▸ **Assignment**
Search the data below for lines that include the word "noindent" and state how many there are, nothing else.

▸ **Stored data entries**
============
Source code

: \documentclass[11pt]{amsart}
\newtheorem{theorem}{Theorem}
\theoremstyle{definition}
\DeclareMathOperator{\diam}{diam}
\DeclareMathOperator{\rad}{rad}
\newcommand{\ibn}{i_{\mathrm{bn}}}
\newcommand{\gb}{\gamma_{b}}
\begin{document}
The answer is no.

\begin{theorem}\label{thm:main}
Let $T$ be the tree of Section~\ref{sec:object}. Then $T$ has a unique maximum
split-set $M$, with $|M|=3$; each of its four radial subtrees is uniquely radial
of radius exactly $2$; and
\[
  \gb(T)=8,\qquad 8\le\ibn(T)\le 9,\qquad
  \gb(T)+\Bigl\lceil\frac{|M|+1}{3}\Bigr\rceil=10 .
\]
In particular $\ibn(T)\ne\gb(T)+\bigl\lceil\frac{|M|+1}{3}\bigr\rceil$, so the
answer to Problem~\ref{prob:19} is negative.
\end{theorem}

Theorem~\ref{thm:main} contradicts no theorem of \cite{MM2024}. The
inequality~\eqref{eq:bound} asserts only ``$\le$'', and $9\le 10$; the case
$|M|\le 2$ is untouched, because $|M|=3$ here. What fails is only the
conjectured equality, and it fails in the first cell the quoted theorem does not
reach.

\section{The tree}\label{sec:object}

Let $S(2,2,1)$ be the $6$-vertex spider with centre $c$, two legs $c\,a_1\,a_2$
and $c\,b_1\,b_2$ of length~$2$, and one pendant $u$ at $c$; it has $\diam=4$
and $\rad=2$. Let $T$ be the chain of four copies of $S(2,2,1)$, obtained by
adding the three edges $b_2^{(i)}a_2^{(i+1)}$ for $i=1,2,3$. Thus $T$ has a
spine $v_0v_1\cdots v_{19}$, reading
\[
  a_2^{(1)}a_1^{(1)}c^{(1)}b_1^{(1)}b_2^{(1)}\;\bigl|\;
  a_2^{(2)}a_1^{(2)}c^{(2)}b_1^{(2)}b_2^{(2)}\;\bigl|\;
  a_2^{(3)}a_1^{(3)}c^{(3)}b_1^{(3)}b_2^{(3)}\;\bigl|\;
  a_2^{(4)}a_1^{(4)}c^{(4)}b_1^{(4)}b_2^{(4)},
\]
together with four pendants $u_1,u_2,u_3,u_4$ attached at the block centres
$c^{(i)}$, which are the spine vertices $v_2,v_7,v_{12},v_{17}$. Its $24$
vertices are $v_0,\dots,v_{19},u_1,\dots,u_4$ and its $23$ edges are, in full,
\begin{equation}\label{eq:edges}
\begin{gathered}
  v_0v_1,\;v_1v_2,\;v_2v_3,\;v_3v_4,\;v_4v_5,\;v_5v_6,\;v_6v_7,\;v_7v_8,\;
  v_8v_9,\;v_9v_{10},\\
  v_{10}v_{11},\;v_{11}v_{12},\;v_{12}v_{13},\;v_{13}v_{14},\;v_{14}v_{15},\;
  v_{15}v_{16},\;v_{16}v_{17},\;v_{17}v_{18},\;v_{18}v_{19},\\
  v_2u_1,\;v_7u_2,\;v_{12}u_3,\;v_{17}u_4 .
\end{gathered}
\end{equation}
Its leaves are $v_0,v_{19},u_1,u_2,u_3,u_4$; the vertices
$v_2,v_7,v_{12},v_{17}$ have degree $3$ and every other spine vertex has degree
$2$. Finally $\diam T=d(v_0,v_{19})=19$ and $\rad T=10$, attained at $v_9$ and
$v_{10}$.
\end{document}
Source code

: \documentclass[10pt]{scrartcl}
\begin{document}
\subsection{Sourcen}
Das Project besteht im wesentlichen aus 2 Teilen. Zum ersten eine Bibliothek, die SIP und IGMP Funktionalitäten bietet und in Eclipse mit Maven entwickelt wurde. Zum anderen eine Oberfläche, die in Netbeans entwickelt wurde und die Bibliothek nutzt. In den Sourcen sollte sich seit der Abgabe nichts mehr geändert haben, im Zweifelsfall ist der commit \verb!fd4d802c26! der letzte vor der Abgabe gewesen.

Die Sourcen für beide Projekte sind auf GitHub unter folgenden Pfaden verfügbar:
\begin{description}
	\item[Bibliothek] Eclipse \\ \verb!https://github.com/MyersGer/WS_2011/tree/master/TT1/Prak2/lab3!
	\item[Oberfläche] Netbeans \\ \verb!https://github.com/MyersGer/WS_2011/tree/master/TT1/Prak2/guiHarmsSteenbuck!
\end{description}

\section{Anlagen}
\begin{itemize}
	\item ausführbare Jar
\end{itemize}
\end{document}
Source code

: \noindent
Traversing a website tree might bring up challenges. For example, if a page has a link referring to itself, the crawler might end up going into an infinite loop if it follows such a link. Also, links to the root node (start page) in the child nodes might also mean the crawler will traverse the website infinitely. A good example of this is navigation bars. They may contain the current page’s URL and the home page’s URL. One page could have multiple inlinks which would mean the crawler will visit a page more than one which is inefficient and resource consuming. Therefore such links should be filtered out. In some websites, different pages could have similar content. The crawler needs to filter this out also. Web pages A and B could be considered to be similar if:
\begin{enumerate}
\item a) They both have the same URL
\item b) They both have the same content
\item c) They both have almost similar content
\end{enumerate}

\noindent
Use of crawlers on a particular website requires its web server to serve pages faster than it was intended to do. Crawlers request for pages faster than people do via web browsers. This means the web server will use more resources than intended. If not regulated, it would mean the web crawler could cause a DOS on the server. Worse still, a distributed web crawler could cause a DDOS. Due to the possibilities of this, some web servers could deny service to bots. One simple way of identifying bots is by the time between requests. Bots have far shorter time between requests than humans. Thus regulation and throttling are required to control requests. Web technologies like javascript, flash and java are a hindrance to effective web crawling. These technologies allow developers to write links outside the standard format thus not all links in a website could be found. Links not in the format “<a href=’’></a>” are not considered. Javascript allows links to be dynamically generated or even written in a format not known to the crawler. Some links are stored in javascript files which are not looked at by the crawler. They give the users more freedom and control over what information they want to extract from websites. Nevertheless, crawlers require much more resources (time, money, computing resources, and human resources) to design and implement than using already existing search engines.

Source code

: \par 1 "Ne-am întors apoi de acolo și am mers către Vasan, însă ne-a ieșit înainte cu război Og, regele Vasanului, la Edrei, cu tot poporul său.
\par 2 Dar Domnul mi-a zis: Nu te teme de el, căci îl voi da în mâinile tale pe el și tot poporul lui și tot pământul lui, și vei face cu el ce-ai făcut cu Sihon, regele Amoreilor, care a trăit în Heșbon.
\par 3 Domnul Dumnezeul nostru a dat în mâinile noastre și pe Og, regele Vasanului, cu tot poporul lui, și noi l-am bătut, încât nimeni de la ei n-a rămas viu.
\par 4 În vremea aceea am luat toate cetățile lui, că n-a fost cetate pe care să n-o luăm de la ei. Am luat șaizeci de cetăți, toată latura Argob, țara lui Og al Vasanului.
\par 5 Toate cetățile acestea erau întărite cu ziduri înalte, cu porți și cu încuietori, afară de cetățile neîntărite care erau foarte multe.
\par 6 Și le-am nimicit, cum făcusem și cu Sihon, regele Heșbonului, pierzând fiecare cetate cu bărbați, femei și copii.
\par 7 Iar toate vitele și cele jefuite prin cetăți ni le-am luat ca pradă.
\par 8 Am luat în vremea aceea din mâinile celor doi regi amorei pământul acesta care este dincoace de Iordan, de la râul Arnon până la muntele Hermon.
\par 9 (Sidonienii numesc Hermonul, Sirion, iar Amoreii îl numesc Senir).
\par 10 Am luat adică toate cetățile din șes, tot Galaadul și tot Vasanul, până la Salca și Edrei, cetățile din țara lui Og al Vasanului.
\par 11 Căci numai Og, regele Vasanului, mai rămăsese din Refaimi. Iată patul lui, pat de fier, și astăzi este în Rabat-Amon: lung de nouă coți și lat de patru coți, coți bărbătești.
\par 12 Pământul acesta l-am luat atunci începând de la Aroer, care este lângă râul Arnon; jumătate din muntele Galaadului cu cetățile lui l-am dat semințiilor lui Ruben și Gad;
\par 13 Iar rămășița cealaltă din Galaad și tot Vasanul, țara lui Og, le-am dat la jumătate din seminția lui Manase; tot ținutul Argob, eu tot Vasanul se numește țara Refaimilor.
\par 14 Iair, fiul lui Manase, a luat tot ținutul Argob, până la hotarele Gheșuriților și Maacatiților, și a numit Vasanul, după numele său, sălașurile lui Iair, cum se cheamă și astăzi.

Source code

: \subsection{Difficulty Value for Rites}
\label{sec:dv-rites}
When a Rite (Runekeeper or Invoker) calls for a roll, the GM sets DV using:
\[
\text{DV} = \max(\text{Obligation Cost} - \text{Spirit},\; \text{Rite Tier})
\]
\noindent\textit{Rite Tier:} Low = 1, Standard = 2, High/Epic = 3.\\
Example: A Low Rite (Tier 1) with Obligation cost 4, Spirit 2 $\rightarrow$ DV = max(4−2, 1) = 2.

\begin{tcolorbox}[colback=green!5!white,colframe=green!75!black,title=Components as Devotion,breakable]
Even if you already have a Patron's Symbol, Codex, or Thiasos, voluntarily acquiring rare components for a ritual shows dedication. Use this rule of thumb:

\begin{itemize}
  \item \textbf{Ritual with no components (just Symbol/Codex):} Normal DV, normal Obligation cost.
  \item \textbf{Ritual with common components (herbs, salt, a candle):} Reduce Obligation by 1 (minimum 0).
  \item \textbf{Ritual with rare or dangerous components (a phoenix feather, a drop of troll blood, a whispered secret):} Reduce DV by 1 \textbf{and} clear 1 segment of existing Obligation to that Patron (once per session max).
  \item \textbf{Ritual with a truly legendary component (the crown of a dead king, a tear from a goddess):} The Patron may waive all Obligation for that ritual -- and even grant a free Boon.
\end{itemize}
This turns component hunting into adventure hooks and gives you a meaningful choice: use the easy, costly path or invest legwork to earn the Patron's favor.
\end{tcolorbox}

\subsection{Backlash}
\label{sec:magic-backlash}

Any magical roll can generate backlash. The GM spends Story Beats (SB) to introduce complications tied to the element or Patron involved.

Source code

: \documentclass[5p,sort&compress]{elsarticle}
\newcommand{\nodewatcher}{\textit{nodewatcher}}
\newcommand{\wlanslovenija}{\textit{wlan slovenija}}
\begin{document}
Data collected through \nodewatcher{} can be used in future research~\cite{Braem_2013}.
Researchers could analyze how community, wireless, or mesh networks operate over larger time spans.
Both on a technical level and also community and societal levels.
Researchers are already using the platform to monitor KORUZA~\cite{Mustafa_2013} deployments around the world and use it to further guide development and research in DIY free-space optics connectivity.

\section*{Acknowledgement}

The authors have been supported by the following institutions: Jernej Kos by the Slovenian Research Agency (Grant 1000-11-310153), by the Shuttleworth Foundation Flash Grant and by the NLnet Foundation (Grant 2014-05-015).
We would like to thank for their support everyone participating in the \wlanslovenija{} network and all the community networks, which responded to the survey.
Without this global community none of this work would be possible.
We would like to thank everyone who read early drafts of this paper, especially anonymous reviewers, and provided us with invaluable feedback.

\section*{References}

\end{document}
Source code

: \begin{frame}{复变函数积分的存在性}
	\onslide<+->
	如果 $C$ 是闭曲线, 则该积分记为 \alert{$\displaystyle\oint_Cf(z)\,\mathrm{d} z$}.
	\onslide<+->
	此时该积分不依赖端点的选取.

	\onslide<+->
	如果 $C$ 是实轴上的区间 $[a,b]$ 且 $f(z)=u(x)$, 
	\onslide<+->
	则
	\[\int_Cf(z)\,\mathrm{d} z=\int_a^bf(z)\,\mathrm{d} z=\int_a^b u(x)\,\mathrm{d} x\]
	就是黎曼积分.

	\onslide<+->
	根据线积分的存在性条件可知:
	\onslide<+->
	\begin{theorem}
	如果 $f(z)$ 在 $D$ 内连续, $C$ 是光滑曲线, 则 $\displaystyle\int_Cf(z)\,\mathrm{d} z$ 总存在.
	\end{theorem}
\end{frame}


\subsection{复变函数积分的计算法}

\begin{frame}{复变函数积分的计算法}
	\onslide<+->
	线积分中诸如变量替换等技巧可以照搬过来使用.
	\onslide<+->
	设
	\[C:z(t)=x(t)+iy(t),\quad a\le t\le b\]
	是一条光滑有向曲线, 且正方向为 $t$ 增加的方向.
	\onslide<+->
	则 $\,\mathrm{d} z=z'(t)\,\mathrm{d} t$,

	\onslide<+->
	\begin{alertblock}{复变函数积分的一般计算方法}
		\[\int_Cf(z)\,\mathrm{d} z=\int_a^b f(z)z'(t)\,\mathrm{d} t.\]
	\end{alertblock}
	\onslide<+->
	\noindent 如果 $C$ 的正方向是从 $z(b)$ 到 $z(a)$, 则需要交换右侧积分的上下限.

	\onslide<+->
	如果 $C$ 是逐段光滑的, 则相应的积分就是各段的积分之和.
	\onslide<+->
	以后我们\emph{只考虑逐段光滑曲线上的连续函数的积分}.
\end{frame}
============
▸ **Result of this task**
4